So what'd your DM come up with?
 

Sorry, I wasn't clear. It had not been sent to the patron. We had been getting ready to do that, mainly to put the return timing into the DM's hands. But it would be a minimum of several in-game weeks (that the party couldn't spend this session, we had made powerful enemies in the city we were, and had people hunting us for the artifact we had).

In that case, a simply but costly solution would be best IMO. You don't want anything time consuming at all for the player who is waiting around. Since it would be difficult to hide the statue from the general eye of the public, I would have inserted a mini-adventure:

The party encounter an acolyte for a priest who has received knowledge of their problem. The priest has a salve that will restore their friend from stone, but it has a cost. He will need the party to then accomplish some goal for him. Perhaps an escort or delivery mission? Maybe they have a friend in trouble and want the party to act because the priest cannot directly intervene, like a hostage rescue mission? A little story telling, and *poof*, character returned from stone and little bonus side-quest to play! I would keep the side quest limited to maybe that session or one more, and then get back into the on-going storyline.

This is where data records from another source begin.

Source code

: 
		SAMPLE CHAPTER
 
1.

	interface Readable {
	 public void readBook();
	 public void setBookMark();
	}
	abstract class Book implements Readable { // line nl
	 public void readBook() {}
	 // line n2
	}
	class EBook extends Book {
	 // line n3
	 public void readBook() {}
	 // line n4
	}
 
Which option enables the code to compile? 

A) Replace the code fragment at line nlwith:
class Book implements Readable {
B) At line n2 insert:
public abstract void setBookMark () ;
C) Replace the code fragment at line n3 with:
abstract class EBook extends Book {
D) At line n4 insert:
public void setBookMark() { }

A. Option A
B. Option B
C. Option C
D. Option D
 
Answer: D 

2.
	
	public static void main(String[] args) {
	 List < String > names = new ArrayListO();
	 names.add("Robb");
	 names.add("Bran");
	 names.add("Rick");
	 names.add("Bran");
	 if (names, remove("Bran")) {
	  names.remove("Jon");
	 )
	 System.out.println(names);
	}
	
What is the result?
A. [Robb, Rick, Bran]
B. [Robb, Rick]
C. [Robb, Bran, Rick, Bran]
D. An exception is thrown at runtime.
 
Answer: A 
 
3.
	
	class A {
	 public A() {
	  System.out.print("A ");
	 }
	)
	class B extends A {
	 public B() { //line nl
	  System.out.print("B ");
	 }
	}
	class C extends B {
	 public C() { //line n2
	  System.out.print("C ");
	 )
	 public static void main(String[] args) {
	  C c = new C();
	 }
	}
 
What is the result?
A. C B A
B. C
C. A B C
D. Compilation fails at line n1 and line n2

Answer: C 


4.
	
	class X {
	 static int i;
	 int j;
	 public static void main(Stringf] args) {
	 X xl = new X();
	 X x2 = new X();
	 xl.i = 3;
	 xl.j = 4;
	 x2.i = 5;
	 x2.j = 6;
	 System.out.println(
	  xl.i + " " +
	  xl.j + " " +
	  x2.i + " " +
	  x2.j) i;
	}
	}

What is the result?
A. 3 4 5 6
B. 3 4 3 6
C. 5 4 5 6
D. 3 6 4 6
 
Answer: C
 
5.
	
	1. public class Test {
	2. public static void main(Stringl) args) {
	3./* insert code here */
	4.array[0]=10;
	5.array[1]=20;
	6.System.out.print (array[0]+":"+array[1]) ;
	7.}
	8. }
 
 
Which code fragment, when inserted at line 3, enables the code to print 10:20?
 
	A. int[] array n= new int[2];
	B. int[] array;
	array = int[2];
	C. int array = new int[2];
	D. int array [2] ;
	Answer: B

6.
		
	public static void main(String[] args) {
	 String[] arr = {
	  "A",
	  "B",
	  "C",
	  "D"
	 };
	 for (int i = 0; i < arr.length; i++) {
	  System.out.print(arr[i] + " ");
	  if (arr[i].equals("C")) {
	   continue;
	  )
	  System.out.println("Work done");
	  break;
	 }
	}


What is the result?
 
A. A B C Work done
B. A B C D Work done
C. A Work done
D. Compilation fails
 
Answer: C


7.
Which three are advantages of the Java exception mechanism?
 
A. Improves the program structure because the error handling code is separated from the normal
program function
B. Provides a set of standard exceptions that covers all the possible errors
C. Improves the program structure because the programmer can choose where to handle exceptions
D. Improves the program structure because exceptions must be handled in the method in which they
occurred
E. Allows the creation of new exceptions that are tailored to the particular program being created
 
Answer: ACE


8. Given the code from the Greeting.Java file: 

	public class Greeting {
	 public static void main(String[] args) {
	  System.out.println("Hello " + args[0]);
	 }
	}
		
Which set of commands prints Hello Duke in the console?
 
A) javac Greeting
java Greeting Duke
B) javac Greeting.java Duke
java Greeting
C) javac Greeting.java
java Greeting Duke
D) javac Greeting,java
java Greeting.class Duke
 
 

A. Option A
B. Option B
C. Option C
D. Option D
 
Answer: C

We didn't have any spare characters, and the returning player was interested in playing their character (they could have rolled up a new one). They are a new player to D&D, and "sorry, you can't play your character even on this special session you can make after being bummed for two months not being able to play" would not have flown.

That's just in this case - that's a perfectly viable solution and I would have taken it up if I was the petrigfied character.

I understand that situation, too. I usually run an NPC with my groups, something simple, so if a new player shows up or if a current character is not present, I ask them to play the NPC until I can work in the new character or return the absent one.
 

If the returning player wasn't willing to roll up a new character to use for a session or whatever, then I wouldn't have scheduled a Sat game until you'd addressed the problem in play.

That was addressed in the original post - the group couldn't make our normal play date because of holiday commitments and we found out we could do a weekend. It was not scheduled specifically so that player could be there, it was scheduled so the group as a whole could play that week. That a player who had been excluded for a while due to change in job, whom we wanted to see and they had been jonesing to play allowed him to come back was a bonus.

And "Sorry, person new to D&D. You can make the game you've been wanting to, and we want you there, but you can't come because we haven't turned you back" just wouldn't fly for so many social reasons.

So what'd your DM come up with?

I was holding off because I wanted to see other's responses. If I posted what he did, much of the discussion would be about criticism or validation of that as opposed to what you would do.
 

I understand that situation, too. I usually run an NPC with my groups, something simple, so if a new player shows up or if a current character is not present, I ask them to play the NPC until I can work in the new character or return the absent one.

This was a new player to D&D. Hopping to an NPC for a session would be fine for me, but he wanted to play his character. That is the game experience for him. He's just really getting a personality gelling, worked on a sketch while he couldn't play.
 

It sounds like the group had good communication prior to the next game. I'd have proposed a suitable narrative solution in advance so that the players didn't have to work through it during the session itself, saving the player in question from having to spend however-many hours sitting it out.
 

Depends on what kind of story/adventure I was running. It it is a module like LMoP that is laid out and the PCs are on some kind of mission- I would handwave and allow the PC to join back in since having player sit around is not fun.

If the game was involving an open exploration of the world and not on a time sensitive mission, I would find a way to quickly bring them back in, like a fight with some cockatrices that could be used to revive him, or an encounter with a patron where another adventure could be taken from.

I once played in a 2e adventure at a convention where the first encounter I was petrified and just sat there the rest of the 4 hours since nobody found the hidden potion that would revive me. That taught me to always think about making things fun for everyone. I had another DM at a convention allow the mage to regain a couple spells before short rests were a thing. The mage used his 2 spells in the early part of the module and was not the dart thrower, which was not fun either, so I like what he did and what 4e/5e did with rests and spells.
 

I'd go with the mysterious benefactor. What the motivation for doing it can be left vague for now (or never fully explained) but could be any number of possibilities. Maybe there's a cost and eventually the benefactor will want payback. Maybe it was a capricious fey that just did it on a whim and has forgotten all about it. Maybe the petrification was temporary and nobody realized it.

From a story perspective, the PC simply finds themselves un-petrified and rejoins the group with no explanation. That would let me make up something later on depending on campaign direction and what I think the player (and group) will enjoy.

Depending on how you want to run things, you could even have the PC have blackout periods when the player can't attend a game so that they can level up their PC to be close to the rest of the group. Or they just turn back to stone now and then. Build up the mystery, drop hints now and then. Listen to what the group discusses as possibilities and see if any of them sound fun and steal that idea.

Having a mystery with no immediate explanation can often be the best kind of mystery.
 

Quick resolution, minor price. Like exhaustion or something so the character can rp the "recovery" for a short amount of time.

Keeps things in the fiction.
 

Give or sell to players a precious flask of oil that can return to flesh the character.
Can be an interesting hook for later in the story.